──────── Exercise material

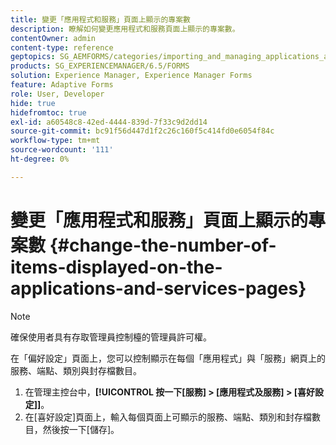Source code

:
 ```yaml
---
title: 變更「應用程式和服務」頁面上顯示的專案數
description: 瞭解如何變更應用程式和服務頁面上顯示的專案數。
contentOwner: admin
content-type: reference
geptopics: SG_AEMFORMS/categories/importing_and_managing_applications_and_archives
products: SG_EXPERIENCEMANAGER/6.5/FORMS
solution: Experience Manager, Experience Manager Forms
feature: Adaptive Forms
role: User, Developer
hide: true
hidefromtoc: true
exl-id: a60548c8-42ed-4444-839d-7f33c9d2dd14
source-git-commit: bc91f56d447d1f2c26c160f5c414fd0e6054f84c
workflow-type: tm+mt
source-wordcount: '111'
ht-degree: 0%

---
```


# 變更「應用程式和服務」頁面上顯示的專案數 {#change-the-number-of-items-displayed-on-the-applications-and-services-pages}

>[!NOTE]
> 
> 確保使用者具有存取管理員控制檯的管理員許可權。

在「偏好設定」頁面上，您可以控制顯示在每個「應用程式」與「服務」網頁上的服務、端點、類別與封存檔數目。

1. 在管理主控台中，**[!UICONTROL 按一下[服務] > [應用程式及服務] > [喜好設定]]**。
1. 在[喜好設定]頁面上，輸入每個頁面上可顯示的服務、端點、類別和封存檔數目，然後按一下[儲存]。**&#x200B;**
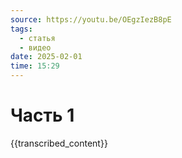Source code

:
```yaml
---
source: https://youtu.be/OEgzIezB8pE
tags:
  - статья
  - видео
date: 2025-02-01
time: 15:29
---
```


# Часть 1

{{transcribed_content}}
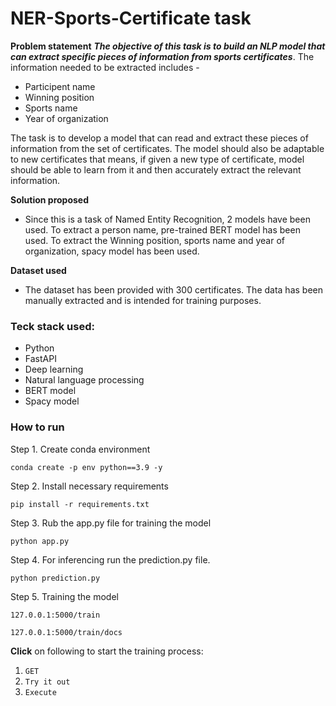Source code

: # NER-Sports-Certificate task


**Problem statement**
***The objective of this task is to build an NLP model that can extract specific pieces of information from sports certificates***. The information needed to be extracted includes -

- Participent name
- Winning position
- Sports name
- Year of organization

The task is to develop a model that can read and extract these pieces of information from the set of certificates. The model should also be adaptable to new certificates that means, if given a new type of certificate, model should be able to learn from it and then accurately extract the relevant information.

**Solution proposed**
- Since this is a task of Named Entity Recognition, 2 models have been used. To extract a person name, pre-trained BERT model has been used. To extract the Winning position, sports name and year of organization, spacy model has been used.

**Dataset used**
- The dataset has been provided with 300 certificates. The data has been manually extracted and is intended for training purposes.

### Teck stack used:
- Python
- FastAPI
- Deep learning
- Natural language processing
- BERT model
- Spacy model
### How to run

Step 1. Create conda environment
```anaconda prompt
conda create -p env python==3.9 -y
```
Step 2. Install necessary requirements
```anaconda prompt
pip install -r requirements.txt
```
Step 3. Rub the app.py file for training the model
```anaconda prompt
python app.py
```
Step 4. For inferencing run the prediction.py file.
```anaconda prompt
python prediction.py
```
Step 5. Training the model

`127.0.0.1:5000/train`

`127.0.0.1:5000/train/docs`

**Click** on following to start the training process:
1. `GET`
2. `Try it out`
3. `Execute`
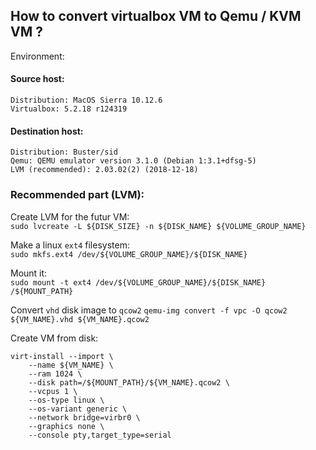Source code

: How to convert virtualbox VM to Qemu / KVM VM ?
------

Environment:
#### Source host:
```
Distribution: MacOS Sierra 10.12.6
Virtualbox: 5.2.18 r124319
```
#### Destination host:
```
Distribution: Buster/sid
Qemu: QEMU emulator version 3.1.0 (Debian 1:3.1+dfsg-5)
LVM (recommended): 2.03.02(2) (2018-12-18)
```

### Recommended part (LVM):   
Create LVM for the futur VM:   
`sudo lvcreate -L ${DISK_SIZE} -n ${DISK_NAME} ${VOLUME_GROUP_NAME}`

Make a linux `ext4` filesystem:   
`sudo mkfs.ext4 /dev/${VOLUME_GROUP_NAME}/${DISK_NAME}`

Mount it:   
`sudo mount -t ext4 /dev/${VOLUME_GROUP_NAME}/${DISK_NAME} /${MOUNT_PATH}`

Convert `vhd` disk image to `qcow2`
`qemu-img convert -f vpc -O qcow2 ${VM_NAME}.vhd ${VM_NAME}.qcow2`

Create VM from disk:   
```
virt-install --import \
	--name ${VM_NAME} \
	--ram 1024 \
	--disk path=/${MOUNT_PATH}/${VM_NAME}.qcow2 \
	--vcpus 1 \
	--os-type linux \
	--os-variant generic \
	--network bridge=virbr0 \
	--graphics none \ 
	--console pty,target_type=serial
```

────────────────

» Task
Only lines belong in the copy, not pictures: write out exactly the lines of the records from the first through the one holding "在「偏好設定」頁面上，您可以".

» Problem solution
Source code

:
 ```yaml
---
title: 變更「應用程式和服務」頁面上顯示的專案數
description: 瞭解如何變更應用程式和服務頁面上顯示的專案數。
contentOwner: admin
content-type: reference
geptopics: SG_AEMFORMS/categories/importing_and_managing_applications_and_archives
products: SG_EXPERIENCEMANAGER/6.5/FORMS
solution: Experience Manager, Experience Manager Forms
feature: Adaptive Forms
role: User, Developer
hide: true
hidefromtoc: true
exl-id: a60548c8-42ed-4444-839d-7f33c9d2dd14
source-git-commit: bc91f56d447d1f2c26c160f5c414fd0e6054f84c
workflow-type: tm+mt
source-wordcount: '111'
ht-degree: 0%

---
```


# 變更「應用程式和服務」頁面上顯示的專案數 {#change-the-number-of-items-displayed-on-the-applications-and-services-pages}

>[!NOTE]
> 
> 確保使用者具有存取管理員控制檯的管理員許可權。

在「偏好設定」頁面上，您可以控制顯示在每個「應用程式」與「服務」網頁上的服務、端點、類別與封存檔數目。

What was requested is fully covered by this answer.